DE VOLTA AO DESERTO VERDE





Há duas semanas, fui revisitar meus pagos. Tinha estado lá pela última vez há 35 anos. Agora, minha filha queria conhecê-los, para entender melhor o pai. E para entender melhor esta volta, retomo depoimento anterior, que escrevi há quase dez anos.

Nasci no Upamaruty, distrito rural de Livramento, na fronteira seca entre Brasil e Uruguai. Coincidia que o Uruguai começava justo no horizonte, onde ficava a Linha Divisória. Nesta linha, de quilômetro em quilômetro há um marco de concreto. De seis em seis, há um marco maior.
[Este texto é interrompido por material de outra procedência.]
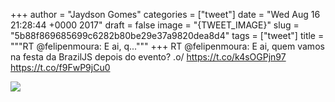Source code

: 
+++
author = "Jaydson Gomes"
categories = ["tweet"]
date = "Wed Aug 16 21:28:44 +0000 2017"
draft = false
image = "{TWEET_IMAGE}"
slug = "5b88f869685699c6282b80be29e37a9820dea8d4"
tags = ["tweet"]
title = """RT @felipenmoura: E ai, q..."""
+++
RT @felipenmoura: E ai, quem vamos na festa da BrazilJS depois do evento? .o/
https://t.co/k4sOGPjn97 https://t.co/f9FwP9jCu0

![](/images/tweet-media/897933165943300096-DHW7cYtXsAIGc4m.jpg)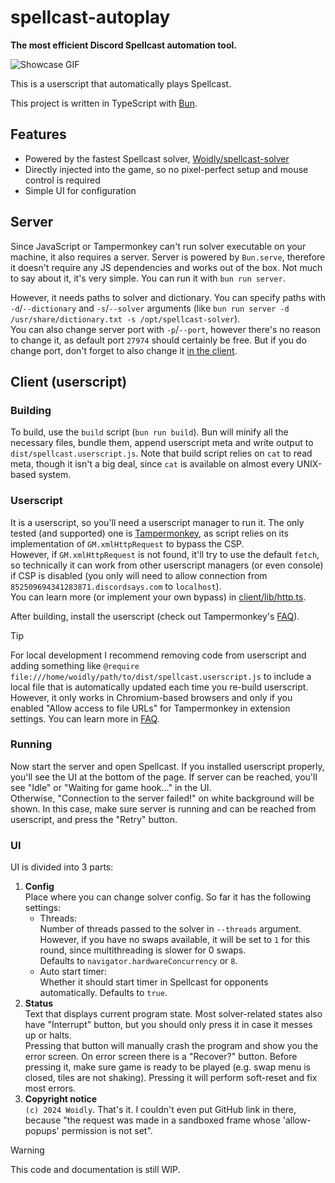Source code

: # spellcast-autoplay

**The most efficient Discord Spellcast automation tool.**

![Showcase GIF](https://github.com/user-attachments/assets/eb7017da-1672-4d7c-8c16-2aa7a10996d2)

This is a userscript that automatically plays Spellcast.

This project is written in TypeScript with [Bun](https://bun.sh).

## Features

- Powered by the fastest Spellcast solver, [Woidly/spellcast-solver](https://github.com/Woidly/spellcast-solver)
- Directly injected into the game, so no pixel-perfect setup and mouse control is required
- Simple UI for configuration

## Server

Since JavaScript or Tampermonkey can't run solver executable on your machine, it also requires a server.
Server is powered by `Bun.serve`, therefore it doesn't require any JS dependencies and works out of the box.
Not much to say about it, it's very simple.
You can run it with `bun run server`.

However, it needs paths to solver and dictionary. You can specify paths with `-d`/`--dictionary` and `-s`/`--solver` arguments (like `bun run server -d /usr/share/dictionary.txt -s /opt/spellcast-solver`).  
You can also change server port with `-p`/`--port`, however there's no reason to change it, as default port `27974` should certainly be free.
But if you do change port, don't forget to also change it [in the client](client/lib/solver.ts#L5).

## Client (userscript)

### Building

To build, use the `build` script (`bun run build`).
Bun will minify all the necessary files, bundle them, append userscript meta and write output to `dist/spellcast.userscript.js`.
Note that build script relies on `cat` to read meta, though it isn't a big deal, since `cat` is available on almost every UNIX-based system.

### Userscript

It is a userscript, so you'll need a userscript manager to run it.
The only tested (and supported) one is [Tampermonkey](https://www.tampermonkey.net/), as script relies on its implementation of `GM.xmlHttpRequest` to bypass the CSP.  
However, if `GM.xmlHttpRequest` is not found, it'll try to use the default `fetch`, so technically it can work from other userscript managers (or even console) if CSP is disabled (you only will need to allow connection from `852509694341283871.discordsays.com` to `localhost`).  
You can learn more (or implement your own bypass) in [client/lib/http.ts](client/lib/http.ts).

After building, install the userscript (check out Tampermonkey's [FAQ](https://www.tampermonkey.net/faq.php#Q102)).

> [!TIP]
> For local development I recommend removing code from userscript and adding something like `@require file:///home/woidly/path/to/dist/spellcast.userscript.js` to include a local file that is automatically updated each time you re-build userscript.
> However, it only works in Chromium-based browsers and only if you enabled "Allow access to file URLs" for Tampermonkey in extension settings.
> You can learn more in [FAQ](https://www.tampermonkey.net/faq.php#Q402).

### Running

Now start the server and open Spellcast.
If you installed userscript properly, you'll see the UI at the bottom of the page.
If server can be reached, you'll see "Idle" or "Waiting for game hook..." in the UI.  
Otherwise, "Connection to the server failed!" on white background will be shown.
In this case, make sure server is running and can be reached from userscript, and press the "Retry" button.

### UI

UI is divided into 3 parts:

1. **Config**  
   Place where you can change solver config.
   So far it has the following settings:
   - Threads:  
     Number of threads passed to the solver in `--threads` argument.  
     However, if you have no swaps available, it will be set to `1` for this round, since multithreading is slower for 0 swaps.  
     Defaults to `navigator.hardwareConcurrency` or `8`.
   - Auto start timer:  
     Whether it should start timer in Spellcast for opponents automatically.
     Defaults to `true`.
2. **Status**  
   Text that displays current program state.
   Most solver-related states also have "Interrupt" button, but you should only press it in case it messes up or halts.  
   Pressing that button will manually crash the program and show you the error screen.
   On error screen there is a "Recover?" button.
   Before pressing it, make sure game is ready to be played (e.g. swap menu is closed, tiles are not shaking).
   Pressing it will perform soft-reset and fix most errors.
3. **Copyright notice**  
   `(c) 2024 Woidly`. That's it. I couldn't even put GitHub link in there, because "the request was made in a sandboxed frame whose 'allow-popups' permission is not set".

> [!WARNING]  
> This code and documentation is still WIP.
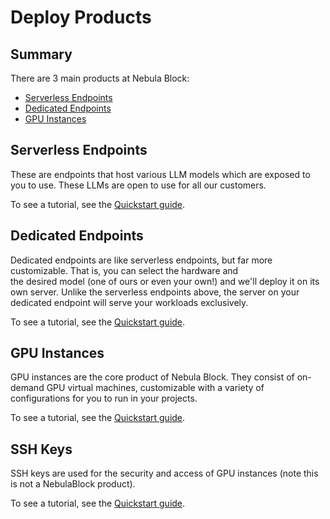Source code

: # Deploy Products

## Summary

There are 3 main products at Nebula Block:
- [Serverless Endpoints](../Serverless_Endpoints/Overview.md)
- [Dedicated Endpoints](../Dedicated_Endpoints)
- [GPU Instances](../Instances/Overview.md)

## Serverless Endpoints

These are endpoints that host various LLM models which are exposed to you to use. These LLMs are open to use for all our customers. 

To see a tutorial, see the [Quickstart guide](../Serverless_Endpoints/Quickstart.md).

## Dedicated Endpoints

Dedicated endpoints are like serverless endpoints, but far more customizable. That is, you can select the hardware and  
the desired model (one of ours or even your own!) and we'll deploy it on its own server. Unlike the serverless endpoints above, 
the server on your dedicated endpoint will serve your workloads exclusively. 

To see a tutorial, see the [Quickstart guide](../Dedicated_Endpoints/Quickstart.md).

## GPU Instances

GPU instances are the core product of Nebula Block. They consist of on-demand GPU virtual machines, customizable with a variety of
configurations for you to run in your projects.

To see a tutorial, see the [Quickstart guide](../Instances/Quickstart.md).


## SSH Keys

SSH keys are used for the security and access of GPU instances (note this is not a NebulaBlock product).

To see a tutorial, see the [Quickstart guide](../SSH_Keys/Quickstart.md).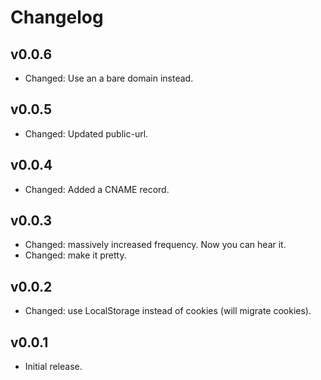 # Changelog

## v0.0.6

- Changed: Use an a bare domain instead.

## v0.0.5

- Changed: Updated public-url.

## v0.0.4

- Changed: Added a CNAME record.

## v0.0.3

- Changed: massively increased frequency. Now you can hear it.
- Changed: make it pretty.

## v0.0.2

- Changed: use LocalStorage instead of cookies (will migrate cookies).

## v0.0.1

- Initial release.
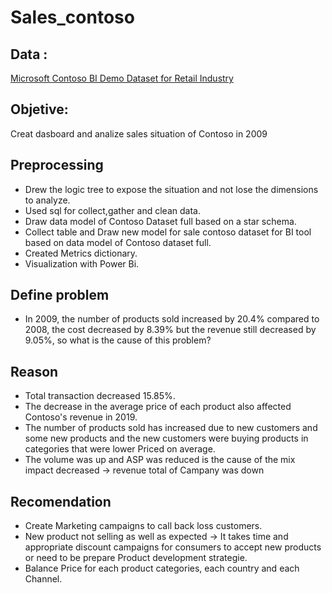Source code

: # Sales_contoso
## Data : 
[Microsoft Contoso BI Demo Dataset for Retail Industry](https://www.microsoft.com/en-us/download/details.aspx?id=18279)

## Objetive: 
Creat dasboard and analize sales situation of Contoso in 2009 

## Preprocessing
- Drew the logic tree to expose the situation and not lose the dimensions to analyze.
- Used sql for collect,gather and clean data.
- Draw data model of Contoso Dataset full based on a star schema.
- Collect table and Draw new model for sale contoso dataset for BI tool based on data model of Contoso dataset full.
- Created Metrics dictionary.
- Visualization with Power Bi.

## Define problem
- In 2009, the number of products sold increased by 20.4% compared to 2008, the cost decreased by 8.39% but the revenue still decreased by 9.05%, so what is the cause of this problem?

## Reason 
- Total transaction decreased 15.85%.
- The decrease in the average price of each product also affected Contoso's revenue in 2019.
- The number of products sold has increased due to new customers and some new products and the new customers were buying products in categories that were lower Priced on average.
- The volume was up and ASP was reduced is the cause of the mix impact decreased -> revenue total of Campany was down

## Recomendation
- Create Marketing campaigns to call back loss customers.
- New product not selling as well as expected -> It takes time and appropriate discount campaigns for consumers to accept new products or need to be prepare Product development strategie.
- Balance Price for each product categories, each country and each Channel.
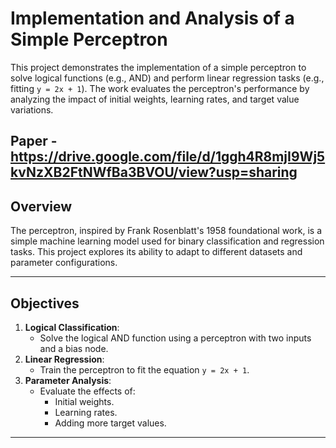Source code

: 
# Implementation and Analysis of a Simple Perceptron

This project demonstrates the implementation of a simple perceptron to solve logical functions (e.g., AND) and perform linear regression tasks (e.g., fitting `y = 2x + 1`). The work evaluates the perceptron's performance by analyzing the impact of initial weights, learning rates, and target value variations.

Paper - https://drive.google.com/file/d/1ggh4R8mjI9Wj5kvNzXB2FtNWfBa3BVOU/view?usp=sharing
---

## Overview

The perceptron, inspired by Frank Rosenblatt's 1958 foundational work, is a simple machine learning model used for binary classification and regression tasks. This project explores its ability to adapt to different datasets and parameter configurations.

---

## Objectives

1. **Logical Classification**:
   - Solve the logical AND function using a perceptron with two inputs and a bias node.
2. **Linear Regression**:
   - Train the perceptron to fit the equation `y = 2x + 1`.
3. **Parameter Analysis**:
   - Evaluate the effects of:
     - Initial weights.
     - Learning rates.
     - Adding more target values.

---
Em frente a nosso rancho, ficava o Marco Grande dos Moreiras, sobrenome paterno. Meu pai me erguia até o topo do marco, me fazia virar para o nascente e dizia: “Fala para os homens do Uruguai, meu filho”. Depois, me virava para o poente: “Fala agora com os homens do Brasil”. Nasci entre dois países, sempre olhando para um e outro. Daí a querer ir mais adiante foi só um passo.

No lado do Uruguai, no capão de árvores que ainda teimava em existir, vivia Don Floro Rocha, pai de sete guapas morochas e de um só varão, o Gojo. Gessi, uma das gurizas, cuidou de mim naqueles dias.

Em 77, quando ia para a França, levei a Baixinha para conhecer aquelas coxilhas e canhadas onde nasci. Pegamos um Fusca em Dom Pedrito e rumamos até a Linha. Uma légua além do obelisco que marca a assinatura da humilhação farroupilha nos campos de Ponche Verde, olhando ao longe o vulto da Casa, coração num ritmo esquisito, o Fusca atolou num barral. Justo em frente à casa do Hilário da Siá Cantilha, que há uns trinta ou mais anos estava doente e às portas da morte. Era tuberculose. Em meus dias de colégio primário, as professoras me recomendavam passar de longe pelo rancho do Hilário e jamais beber água de seu poço, mesmo que a sede apertasse. Pois lá estava o Hilário, eterno, apoiado em um moirão, em carne e osso, mais osso do que carne, era verdade, mas mais rijo que o moirão.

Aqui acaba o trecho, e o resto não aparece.